Le choix de création de personnage parait bien limité pour un habitué à Donjons&Dragon et en comparaison avec Neverwinter Nights 2 et sa pléthore de races, sang-mêlés et classes à foison. Ici, Humain, Elfe ou Nain, guerrier, mage ou voleur, et une ou deux origines en fonction de la combinaison race/classe. Cela donne six scénarios d'introduction possibles, qui prendront une heure ou deux chacun si vous voulez tous les essayer. Pour ma part, j'opte pour un Nain roux guerrier nommé Rugnar, comme mon personnage de NWN2 qui m'a accompagné pendant des dizaines d'heures. Arrivent ensuite les attributs classiques : force, constitution etc., puis l'arbre de compétences, qui lui aussi paraît simple de prime abord, mais s'avère au final bien pensé, et permettra de customiser largement chaque classe au fil de l'aventure. Pas d'inquiètude à avoir de ce côté, donc, sachant qu'en plus vous pourrez obtenir deux spécialisations, aux niveaux 7 et 14, si toutefois vous trouvez un maître ou un manuel pour vous les apprendre. Le berserker me fait déjà de l'œil, de même que le psychomancien, j'ai hâte. J'ai choisi l'origine noble, je me retrouve donc fils du roi dans la cité souterraine d'Orzammar.

Du roleplay à gogo

Dès les premiers dialogues, je jubile sur les choix possibles. Untel ne me revient pas, je demande donc à mon fidèle second qu'on lui règle son compte discrètement. J'envoie promener mon frère, héritier du trône, d'un sympathique "kiss my ass", et m'arrange pour passer la prochaine nuit en compagnie de deux courtisanes.

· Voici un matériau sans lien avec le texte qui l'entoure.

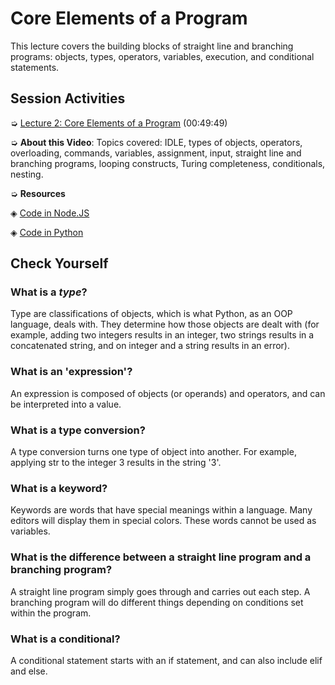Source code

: # Core Elements of a Program

This lecture covers the building blocks of straight line and branching programs: objects, types, operators, variables, execution, and conditional statements.

## Session Activities

➭ [Lecture 2: Core Elements of a Program](http://ocw.mit.edu/courses/electrical-engineering-and-computer-science/6-00sc-introduction-to-computer-science-and-programming-spring-2011/unit-1/lecture-2-core-elements-of-a-program/#?w=535) (00:49:49)

➭ **About this Video**: Topics covered: IDLE, types of objects, operators, overloading, commands, variables, assignment, input, straight line and branching programs, looping constructs, Turing completeness, conditionals, nesting.

➭ **Resources**

◈ [Code in Node.JS](https://github.com/ericdouglas/MIT-computer-science-and-engineering/blob/master/archives/01-introduction-to-computer-science-and-programming/archives/UNIT-01/02-core-elements-of-a-program/example.js)

◈ [Code in Python](https://github.com/ericdouglas/MIT-computer-science-and-engineering/blob/master/archives/01-introduction-to-computer-science-and-programming/archives/UNIT-01/02-core-elements-of-a-program/example.py)

## Check Yourself

### What is a *type*?

Type are classifications of objects, which is what Python, as an OOP language, deals with. They determine how those objects are dealt with (for example, adding two integers results in an integer, two strings results in a concatenated string, and on integer and a string results in an error).

### What is an 'expression'?

An expression is composed of objects (or operands) and operators, and can be interpreted into a value.

### What is a type conversion?

A type conversion turns one type of object into another. For example, applying str to the integer 3 results in the string '3'.

### What is a keyword?

Keywords are words that have special meanings within a language. Many editors will display them in special colors. These words cannot be used as variables.

### What is the difference between a straight line program and a branching program?

A straight line program simply goes through and carries out each step. A branching program will do different things depending on conditions set within the program.

### What is a conditional?

A conditional statement starts with an if statement, and can also include elif and else.

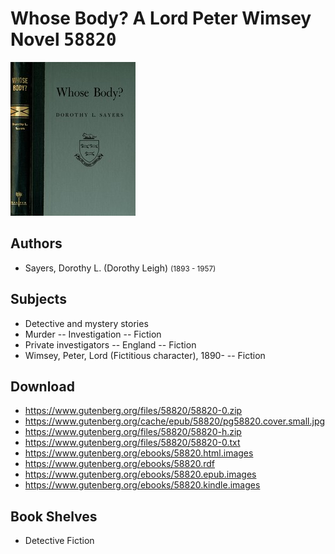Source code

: # Whose Body? A Lord Peter Wimsey Novel <kbd>58820</kbd>

![](./cover.medium.jpg "")

## Authors


 - Sayers, Dorothy L. (Dorothy Leigh) <small>(1893 - 1957)</small>

## Subjects


 - Detective and mystery stories
 - Murder -- Investigation -- Fiction
 - Private investigators -- England -- Fiction
 - Wimsey, Peter, Lord (Fictitious character), 1890- -- Fiction

## Download


 - https://www.gutenberg.org/files/58820/58820-0.zip
 - https://www.gutenberg.org/cache/epub/58820/pg58820.cover.small.jpg
 - https://www.gutenberg.org/files/58820/58820-h.zip
 - https://www.gutenberg.org/files/58820/58820-0.txt
 - https://www.gutenberg.org/ebooks/58820.html.images
 - https://www.gutenberg.org/ebooks/58820.rdf
 - https://www.gutenberg.org/ebooks/58820.epub.images
 - https://www.gutenberg.org/ebooks/58820.kindle.images

## Book Shelves


 - Detective Fiction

Bon, évidemment, quelques trahisons plus tard, je me retrouve exilé et bien contraint à rejoindre les Grey Warden, la fameuse Garde des Ombres, mais au moins j'en aurai bien profité au début.

Au passage, notez que le jeu est multilingue - d'où les deux DVDs, et qu'il est très facile a posteriori d'installer les sous-titres ou les voix d'une autre langue, présents sous la forme d'archives qu'il suffit de décompresser dans le dossier du jeu. J'opte pour ma part pour la VO, sachant que BioWare à fait appel à certaines voix de renom, comme Claudia Black (Farscape, Pitch Black) excellente dans le rôle de Morrigan la sorcière des bois, ou Kate Mulgrew (Star Trek : Voyager, oui, ici on appâte le geek). Les voix originales sont généralement d'un bon niveau, même si certains seconds rôles en font un peu trop, et la VF ne s'en sort pas mal non plus en fait : ça ne joue pas subtil, mais on est loin de certaines horreurs. En revanche, graphiquement tout n'est pas si rose.

À la truelle

Exit le moteur Aurora/Electron, ici c'est du tout nouveau : Eclipse (un toolset est d'ailleurs fourni, comme d'habitude, afin de créer du contenu perso, hélas aucun support réseau n'est annoncé). Cependant, ledit moteur fait un peu vieillot. Ce n'est pas forcément moche, mais le pire peut côtoyer le meilleur. Les personnages peuvent être relativement détaillés, mais ils bougent comme des pantins et sont inexpressifs. Dur de croire la mère éplorée quand son faciès de cire se contente de froncer un peu les sourcils et de baisser la commissure des lèvres. Quant aux textures, j'ai du mal à saisir la logique : parfois très fines, parfois horriblement floues et plaquées sur des surfaces énormes. Pourtant, les décors sont assez grandiloquents et le design plutôt bien vu.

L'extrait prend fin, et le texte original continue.